君と花を愛でながら

「ほらね、暇だったっしょー」


夕暮れ時、天気の良い今日は西日が強い。
日よけにサンシェードを天井から半分ほど下げて、それでも陽射しは暖かく店内に入り込み店の中も外も同じオレンジ色に染めてしまう。


透明な光に、徐々に橙色が滲み始めるのをのんびりと見ていられるのは、暇だから故、なのだけど。
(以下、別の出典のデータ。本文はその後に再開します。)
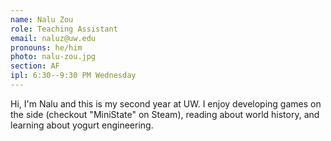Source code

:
 ```yaml
---
name: Nalu Zou
role: Teaching Assistant
email: naluz@uw.edu
pronouns: he/him
photo: nalu-zou.jpg
section: AF
ipl: 6:30--9:30 PM Wednesday
---
```


Hi, I'm Nalu and this is my second year at UW. I enjoy developing games on the side (checkout "MiniState" on Steam), reading about world history, and learning about yogurt engineering.
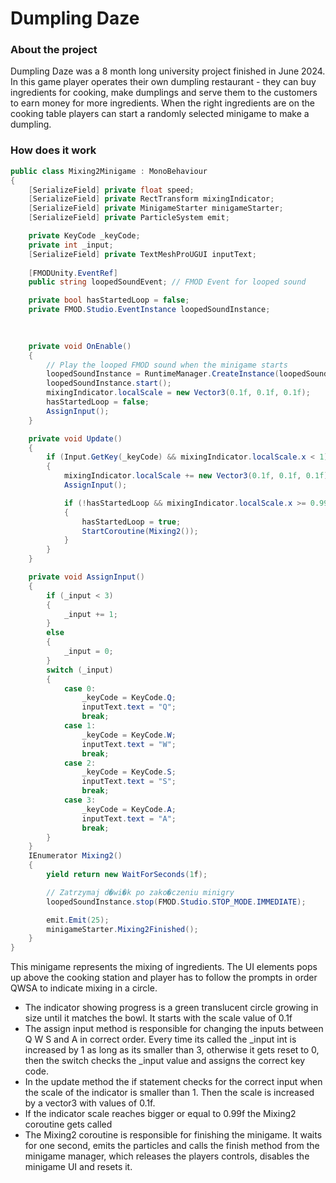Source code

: # Dumpling Daze

### About the project
Dumpling Daze was a 8 month long university project finished in June 2024. In this game player operates their own dumpling restaurant - they can buy ingredients for cooking, make dumplings and serve them to the customers to earn money for more ingredients. 
When the right ingredients are on the cooking table players can start a randomly selected minigame to make a dumpling. 

### How does it work
```csharp
public class Mixing2Minigame : MonoBehaviour
{
    [SerializeField] private float speed;
    [SerializeField] private RectTransform mixingIndicator;
    [SerializeField] private MinigameStarter minigameStarter;
    [SerializeField] private ParticleSystem emit;

    private KeyCode _keyCode;
    private int _input;
    [SerializeField] private TextMeshProUGUI inputText;
    
    [FMODUnity.EventRef]
    public string loopedSoundEvent; // FMOD Event for looped sound

    private bool hasStartedLoop = false;
    private FMOD.Studio.EventInstance loopedSoundInstance;
    
    

    private void OnEnable()
    {
        // Play the looped FMOD sound when the minigame starts
        loopedSoundInstance = RuntimeManager.CreateInstance(loopedSoundEvent);
        loopedSoundInstance.start();
        mixingIndicator.localScale = new Vector3(0.1f, 0.1f, 0.1f);
        hasStartedLoop = false;
        AssignInput();
    }

    private void Update()
    {
        if (Input.GetKey(_keyCode) && mixingIndicator.localScale.x < 1)
        {
            mixingIndicator.localScale += new Vector3(0.1f, 0.1f, 0.1f);
            AssignInput();

            if (!hasStartedLoop && mixingIndicator.localScale.x >= 0.99f)
            {
                hasStartedLoop = true;
                StartCoroutine(Mixing2());
            }
        }
    }

    private void AssignInput()
    {
        if (_input < 3)
        {
            _input += 1;
        }
        else
        {
            _input = 0;
        }
        switch (_input)
        {
            case 0:
                _keyCode = KeyCode.Q;
                inputText.text = "Q";
                break;
            case 1:
                _keyCode = KeyCode.W;
                inputText.text = "W";
                break;
            case 2:
                _keyCode = KeyCode.S;
                inputText.text = "S";
                break;
            case 3:
                _keyCode = KeyCode.A;
                inputText.text = "A";
                break;
        }
    }
    IEnumerator Mixing2()
    {
        yield return new WaitForSeconds(1f);

        // Zatrzymaj d�wi�k po zako�czeniu minigry
        loopedSoundInstance.stop(FMOD.Studio.STOP_MODE.IMMEDIATE);

        emit.Emit(25);
        minigameStarter.Mixing2Finished();
    }
}
```

This minigame represents the mixing of ingredients. The UI elements pops up above the cooking station and player has to follow the prompts in order QWSA to indicate mixing in a circle. 
- The indicator showing progress is a green translucent circle growing in size until it matches the bowl. It starts with the scale value of 0.1f
- The assign input method is responsible for changing the inputs between Q W S and A in correct order. Every time its called the _input int is increased by 1 as long as its smaller than 3, otherwise it gets reset to 0, then the switch checks the _input value and assigns the correct key code.
- In the update method the if statement checks for the correct input when the scale of the indicator is smaller than 1. Then the scale is increased by a vector3 with values of 0.1f.
- If the indicator scale reaches bigger or equal to 0.99f the Mixing2 coroutine gets called
- The Mixing2 coroutine is responsible for finishing the minigame. It waits for one second, emits the particles and calls the finish method from the minigame manager, which releases the players controls, disables the minigame UI and resets it.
「や、でも! お昼時はちゃんとお客さん入ったじゃないですか!」
「そりゃ昼もゼロじゃ話にならないでしょ」


カウンターに設置されている客用のスツールで片山さんはくるくると周りながらそんな話をする。
私達の休憩用のコーヒーを淹れながら無言のマスターが気になって取り繕う言葉を探すけれど、見つからない。


「どうぞ」
ことん、ことんとカップが二つ、カウンター越しに置かれた。


「ありがとうございます」とそのうちの一つを手に取ってマスターを見上げると、片山さんの言葉なんか何も気にした様子でもなく、目を閉じて自分のカップに口を付けていた。


ほっとすると同時に、少し残念だった。
マスターは、この現状をどうにかしようとは考えないのだろうか。


視線を逸らして、店内を見渡す。
コーヒーの香り漂う、静かな店内。


素敵な店内だけれど、あのオープン前のように花に溢れたスペースは明らかに減っている。
花は売れなければ処分するしかない。


コストがかかることもあり、余りたくさん仕入れることが出来なくなってしまったらしい。